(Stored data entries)
((

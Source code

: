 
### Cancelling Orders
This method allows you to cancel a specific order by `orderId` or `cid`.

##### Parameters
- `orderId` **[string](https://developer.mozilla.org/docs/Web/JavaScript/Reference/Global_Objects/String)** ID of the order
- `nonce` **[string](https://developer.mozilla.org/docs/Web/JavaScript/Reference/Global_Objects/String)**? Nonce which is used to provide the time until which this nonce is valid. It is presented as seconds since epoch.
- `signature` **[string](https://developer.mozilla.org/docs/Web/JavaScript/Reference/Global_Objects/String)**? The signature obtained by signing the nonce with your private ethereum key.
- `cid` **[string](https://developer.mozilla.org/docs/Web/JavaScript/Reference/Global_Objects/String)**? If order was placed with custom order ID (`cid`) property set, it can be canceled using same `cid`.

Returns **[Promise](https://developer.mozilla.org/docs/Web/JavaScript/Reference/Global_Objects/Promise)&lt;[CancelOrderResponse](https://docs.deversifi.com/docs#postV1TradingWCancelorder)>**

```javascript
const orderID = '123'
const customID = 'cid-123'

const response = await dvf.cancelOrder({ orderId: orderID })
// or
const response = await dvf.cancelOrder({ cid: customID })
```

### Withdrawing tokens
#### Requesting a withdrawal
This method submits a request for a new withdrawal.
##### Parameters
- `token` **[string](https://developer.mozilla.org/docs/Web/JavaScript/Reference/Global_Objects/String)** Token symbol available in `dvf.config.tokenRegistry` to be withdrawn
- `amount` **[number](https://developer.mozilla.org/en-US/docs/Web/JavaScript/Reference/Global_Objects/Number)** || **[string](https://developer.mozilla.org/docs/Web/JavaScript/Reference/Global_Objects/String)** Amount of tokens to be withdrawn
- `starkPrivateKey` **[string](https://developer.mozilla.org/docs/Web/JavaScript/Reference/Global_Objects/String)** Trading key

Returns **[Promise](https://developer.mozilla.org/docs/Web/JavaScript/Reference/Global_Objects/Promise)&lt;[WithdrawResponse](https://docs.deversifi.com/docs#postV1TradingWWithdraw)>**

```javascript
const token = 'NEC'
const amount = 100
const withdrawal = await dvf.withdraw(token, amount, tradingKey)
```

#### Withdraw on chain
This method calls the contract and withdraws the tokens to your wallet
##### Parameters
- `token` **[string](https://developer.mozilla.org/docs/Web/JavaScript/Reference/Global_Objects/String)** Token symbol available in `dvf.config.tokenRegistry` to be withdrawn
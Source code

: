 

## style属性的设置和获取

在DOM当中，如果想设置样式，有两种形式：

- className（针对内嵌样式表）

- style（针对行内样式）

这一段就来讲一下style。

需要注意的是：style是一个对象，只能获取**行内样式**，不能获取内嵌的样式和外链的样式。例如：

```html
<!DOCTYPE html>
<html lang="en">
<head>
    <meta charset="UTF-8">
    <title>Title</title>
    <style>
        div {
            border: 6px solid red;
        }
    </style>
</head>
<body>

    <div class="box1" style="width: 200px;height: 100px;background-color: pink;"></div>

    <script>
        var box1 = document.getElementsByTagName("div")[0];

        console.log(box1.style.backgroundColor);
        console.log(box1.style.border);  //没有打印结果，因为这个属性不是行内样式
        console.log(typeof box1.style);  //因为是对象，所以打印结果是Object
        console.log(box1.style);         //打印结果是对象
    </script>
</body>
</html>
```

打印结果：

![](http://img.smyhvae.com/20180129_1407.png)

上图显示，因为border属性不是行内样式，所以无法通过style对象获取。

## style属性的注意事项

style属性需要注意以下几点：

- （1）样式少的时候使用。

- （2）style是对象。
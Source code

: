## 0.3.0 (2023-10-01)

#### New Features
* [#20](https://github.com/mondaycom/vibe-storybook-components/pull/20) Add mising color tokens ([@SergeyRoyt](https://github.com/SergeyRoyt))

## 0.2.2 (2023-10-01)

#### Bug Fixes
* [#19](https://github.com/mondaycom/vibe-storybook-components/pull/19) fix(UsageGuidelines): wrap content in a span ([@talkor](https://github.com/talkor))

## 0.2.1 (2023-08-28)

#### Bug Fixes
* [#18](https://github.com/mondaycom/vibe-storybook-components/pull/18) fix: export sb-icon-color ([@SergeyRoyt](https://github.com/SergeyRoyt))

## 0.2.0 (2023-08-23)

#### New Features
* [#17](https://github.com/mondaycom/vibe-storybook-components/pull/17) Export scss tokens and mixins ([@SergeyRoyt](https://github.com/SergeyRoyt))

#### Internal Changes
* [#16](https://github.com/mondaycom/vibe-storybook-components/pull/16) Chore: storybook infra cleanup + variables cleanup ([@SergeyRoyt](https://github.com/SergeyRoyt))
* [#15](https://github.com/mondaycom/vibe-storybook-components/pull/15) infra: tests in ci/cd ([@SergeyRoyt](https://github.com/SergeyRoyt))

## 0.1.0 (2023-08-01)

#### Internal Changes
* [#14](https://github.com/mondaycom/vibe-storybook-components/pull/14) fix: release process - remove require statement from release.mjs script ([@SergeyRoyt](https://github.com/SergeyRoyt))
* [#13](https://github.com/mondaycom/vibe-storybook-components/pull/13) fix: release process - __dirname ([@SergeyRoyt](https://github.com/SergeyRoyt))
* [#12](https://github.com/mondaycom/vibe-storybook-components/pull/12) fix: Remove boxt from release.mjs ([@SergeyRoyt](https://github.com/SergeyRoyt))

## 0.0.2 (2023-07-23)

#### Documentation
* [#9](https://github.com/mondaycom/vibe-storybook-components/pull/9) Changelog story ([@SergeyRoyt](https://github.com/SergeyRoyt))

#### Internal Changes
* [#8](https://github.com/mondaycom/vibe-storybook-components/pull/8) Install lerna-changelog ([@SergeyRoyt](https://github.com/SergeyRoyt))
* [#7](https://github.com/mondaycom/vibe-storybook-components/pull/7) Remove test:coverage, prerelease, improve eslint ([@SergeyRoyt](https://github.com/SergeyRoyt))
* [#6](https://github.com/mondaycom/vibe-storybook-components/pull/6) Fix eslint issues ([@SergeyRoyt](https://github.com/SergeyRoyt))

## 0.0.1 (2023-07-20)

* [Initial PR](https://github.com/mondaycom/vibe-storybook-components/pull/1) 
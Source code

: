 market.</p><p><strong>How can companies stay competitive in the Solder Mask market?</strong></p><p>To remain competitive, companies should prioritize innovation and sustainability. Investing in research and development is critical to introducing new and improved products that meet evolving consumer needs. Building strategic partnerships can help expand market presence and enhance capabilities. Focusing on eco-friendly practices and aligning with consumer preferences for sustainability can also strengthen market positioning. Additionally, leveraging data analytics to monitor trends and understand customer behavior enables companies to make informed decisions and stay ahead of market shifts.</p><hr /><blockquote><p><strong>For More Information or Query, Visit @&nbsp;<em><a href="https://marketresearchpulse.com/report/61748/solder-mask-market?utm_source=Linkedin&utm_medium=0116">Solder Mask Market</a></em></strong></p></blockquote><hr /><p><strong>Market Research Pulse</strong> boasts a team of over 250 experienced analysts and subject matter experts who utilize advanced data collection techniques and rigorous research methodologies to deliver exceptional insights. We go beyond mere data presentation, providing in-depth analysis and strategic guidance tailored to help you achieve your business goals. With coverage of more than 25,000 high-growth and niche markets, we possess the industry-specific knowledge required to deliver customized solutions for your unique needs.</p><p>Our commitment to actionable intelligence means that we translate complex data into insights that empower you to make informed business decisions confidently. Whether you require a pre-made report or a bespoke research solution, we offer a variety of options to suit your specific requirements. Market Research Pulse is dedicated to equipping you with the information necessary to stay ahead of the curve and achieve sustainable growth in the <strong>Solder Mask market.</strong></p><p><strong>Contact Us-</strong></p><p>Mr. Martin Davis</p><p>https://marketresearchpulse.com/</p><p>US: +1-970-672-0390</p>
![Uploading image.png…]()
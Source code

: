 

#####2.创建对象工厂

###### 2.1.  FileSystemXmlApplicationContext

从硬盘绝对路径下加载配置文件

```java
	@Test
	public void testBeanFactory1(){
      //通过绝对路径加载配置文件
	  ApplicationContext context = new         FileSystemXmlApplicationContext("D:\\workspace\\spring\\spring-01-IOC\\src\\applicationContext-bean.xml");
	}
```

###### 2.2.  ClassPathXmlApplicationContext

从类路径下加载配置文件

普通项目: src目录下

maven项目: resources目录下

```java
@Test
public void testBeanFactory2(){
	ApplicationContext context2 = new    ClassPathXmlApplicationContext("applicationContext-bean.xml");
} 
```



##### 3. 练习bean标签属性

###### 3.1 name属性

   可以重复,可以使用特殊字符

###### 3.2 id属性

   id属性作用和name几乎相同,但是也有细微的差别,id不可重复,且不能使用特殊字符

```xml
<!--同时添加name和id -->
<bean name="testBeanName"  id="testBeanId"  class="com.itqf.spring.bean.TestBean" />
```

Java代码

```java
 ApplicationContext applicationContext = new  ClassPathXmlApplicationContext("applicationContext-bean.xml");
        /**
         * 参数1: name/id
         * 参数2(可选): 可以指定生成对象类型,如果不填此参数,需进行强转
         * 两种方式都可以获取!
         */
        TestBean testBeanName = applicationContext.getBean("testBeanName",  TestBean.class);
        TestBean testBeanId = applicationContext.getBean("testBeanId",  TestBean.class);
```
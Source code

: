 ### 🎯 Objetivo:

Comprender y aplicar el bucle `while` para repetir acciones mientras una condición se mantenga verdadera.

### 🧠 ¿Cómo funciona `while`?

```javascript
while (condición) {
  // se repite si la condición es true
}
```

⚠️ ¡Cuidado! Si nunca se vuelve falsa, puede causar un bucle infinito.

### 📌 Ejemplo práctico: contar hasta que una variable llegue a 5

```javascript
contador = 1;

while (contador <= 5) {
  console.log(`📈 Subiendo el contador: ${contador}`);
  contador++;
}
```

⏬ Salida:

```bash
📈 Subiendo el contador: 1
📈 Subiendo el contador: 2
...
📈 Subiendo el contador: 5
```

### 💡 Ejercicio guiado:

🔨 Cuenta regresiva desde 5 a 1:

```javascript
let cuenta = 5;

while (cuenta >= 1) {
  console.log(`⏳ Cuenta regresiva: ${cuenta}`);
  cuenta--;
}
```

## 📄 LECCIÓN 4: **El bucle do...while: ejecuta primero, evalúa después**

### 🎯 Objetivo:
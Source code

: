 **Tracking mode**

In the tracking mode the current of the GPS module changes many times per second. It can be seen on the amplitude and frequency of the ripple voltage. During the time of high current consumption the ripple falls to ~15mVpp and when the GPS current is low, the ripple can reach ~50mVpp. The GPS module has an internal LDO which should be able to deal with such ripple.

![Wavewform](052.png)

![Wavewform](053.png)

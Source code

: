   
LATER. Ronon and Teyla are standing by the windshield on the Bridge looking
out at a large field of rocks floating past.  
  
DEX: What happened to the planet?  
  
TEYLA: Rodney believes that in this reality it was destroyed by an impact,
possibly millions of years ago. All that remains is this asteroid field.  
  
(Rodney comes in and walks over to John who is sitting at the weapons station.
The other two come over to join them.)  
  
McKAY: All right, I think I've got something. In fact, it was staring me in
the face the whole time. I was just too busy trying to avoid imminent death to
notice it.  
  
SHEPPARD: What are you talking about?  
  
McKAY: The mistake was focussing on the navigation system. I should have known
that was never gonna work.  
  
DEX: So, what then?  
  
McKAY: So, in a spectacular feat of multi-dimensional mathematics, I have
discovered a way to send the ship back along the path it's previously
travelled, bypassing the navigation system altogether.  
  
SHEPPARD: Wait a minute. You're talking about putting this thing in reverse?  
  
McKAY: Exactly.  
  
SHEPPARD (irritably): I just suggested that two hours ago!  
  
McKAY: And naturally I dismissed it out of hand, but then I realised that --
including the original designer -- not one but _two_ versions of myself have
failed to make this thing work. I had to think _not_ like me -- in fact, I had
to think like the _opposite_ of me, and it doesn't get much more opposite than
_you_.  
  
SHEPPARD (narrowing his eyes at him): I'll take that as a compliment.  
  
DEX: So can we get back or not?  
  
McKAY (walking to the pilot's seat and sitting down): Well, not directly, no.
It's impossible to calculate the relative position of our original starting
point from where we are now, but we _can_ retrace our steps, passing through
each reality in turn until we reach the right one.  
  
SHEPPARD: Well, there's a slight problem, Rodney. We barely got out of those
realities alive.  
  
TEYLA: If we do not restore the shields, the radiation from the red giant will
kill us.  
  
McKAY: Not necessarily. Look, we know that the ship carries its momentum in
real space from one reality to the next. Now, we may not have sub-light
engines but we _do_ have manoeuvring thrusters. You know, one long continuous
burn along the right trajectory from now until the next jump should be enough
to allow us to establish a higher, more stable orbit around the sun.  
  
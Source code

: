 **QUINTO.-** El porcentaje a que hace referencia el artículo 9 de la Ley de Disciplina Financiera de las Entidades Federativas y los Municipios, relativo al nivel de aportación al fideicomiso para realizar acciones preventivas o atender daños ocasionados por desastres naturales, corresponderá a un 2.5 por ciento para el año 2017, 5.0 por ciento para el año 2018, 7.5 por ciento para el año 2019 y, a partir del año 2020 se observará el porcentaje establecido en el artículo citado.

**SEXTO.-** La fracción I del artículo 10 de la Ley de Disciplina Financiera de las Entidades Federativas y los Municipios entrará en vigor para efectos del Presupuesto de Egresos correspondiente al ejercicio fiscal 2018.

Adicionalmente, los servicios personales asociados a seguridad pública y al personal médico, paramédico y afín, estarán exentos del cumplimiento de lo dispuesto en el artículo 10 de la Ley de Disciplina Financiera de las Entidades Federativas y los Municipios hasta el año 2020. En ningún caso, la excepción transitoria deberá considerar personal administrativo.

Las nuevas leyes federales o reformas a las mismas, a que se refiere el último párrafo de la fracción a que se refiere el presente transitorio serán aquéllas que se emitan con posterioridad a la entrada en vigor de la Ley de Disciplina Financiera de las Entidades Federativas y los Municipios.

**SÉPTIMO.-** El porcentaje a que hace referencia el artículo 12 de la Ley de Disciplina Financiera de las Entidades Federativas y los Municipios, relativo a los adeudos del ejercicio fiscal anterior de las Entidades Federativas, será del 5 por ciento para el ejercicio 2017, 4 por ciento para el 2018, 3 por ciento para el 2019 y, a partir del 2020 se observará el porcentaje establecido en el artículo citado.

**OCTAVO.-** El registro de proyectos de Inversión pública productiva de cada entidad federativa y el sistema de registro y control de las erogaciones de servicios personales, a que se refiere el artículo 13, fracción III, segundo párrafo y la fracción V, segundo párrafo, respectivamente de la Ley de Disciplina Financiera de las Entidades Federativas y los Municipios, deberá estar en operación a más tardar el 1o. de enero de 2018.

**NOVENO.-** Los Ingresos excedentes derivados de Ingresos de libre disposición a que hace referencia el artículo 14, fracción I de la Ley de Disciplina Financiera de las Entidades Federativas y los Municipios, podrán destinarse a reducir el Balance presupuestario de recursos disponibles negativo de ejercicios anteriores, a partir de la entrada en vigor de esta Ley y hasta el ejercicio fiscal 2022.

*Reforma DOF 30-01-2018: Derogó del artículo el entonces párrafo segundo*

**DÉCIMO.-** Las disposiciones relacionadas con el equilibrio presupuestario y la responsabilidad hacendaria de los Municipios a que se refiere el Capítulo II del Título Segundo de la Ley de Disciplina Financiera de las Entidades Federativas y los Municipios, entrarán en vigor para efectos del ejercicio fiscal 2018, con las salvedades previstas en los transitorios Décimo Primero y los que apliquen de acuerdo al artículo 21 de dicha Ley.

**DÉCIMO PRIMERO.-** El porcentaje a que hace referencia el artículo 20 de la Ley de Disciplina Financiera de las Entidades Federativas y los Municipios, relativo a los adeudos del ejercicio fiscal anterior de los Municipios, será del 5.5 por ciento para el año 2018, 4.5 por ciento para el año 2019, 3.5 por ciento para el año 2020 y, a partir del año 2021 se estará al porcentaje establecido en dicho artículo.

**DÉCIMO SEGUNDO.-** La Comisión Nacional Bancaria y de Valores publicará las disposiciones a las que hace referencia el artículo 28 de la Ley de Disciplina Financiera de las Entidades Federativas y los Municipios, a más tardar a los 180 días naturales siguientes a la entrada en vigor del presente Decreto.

))

THE PROBLEM » Which lines of the data above contain the string "testBeanId"? Copy each of them.

RESPONSE »
<bean name="testBeanName"  id="testBeanId"  class="com.itqf.spring.bean.TestBean" />
        TestBean testBeanId = applicationContext.getBean("testBeanId",  TestBean.class);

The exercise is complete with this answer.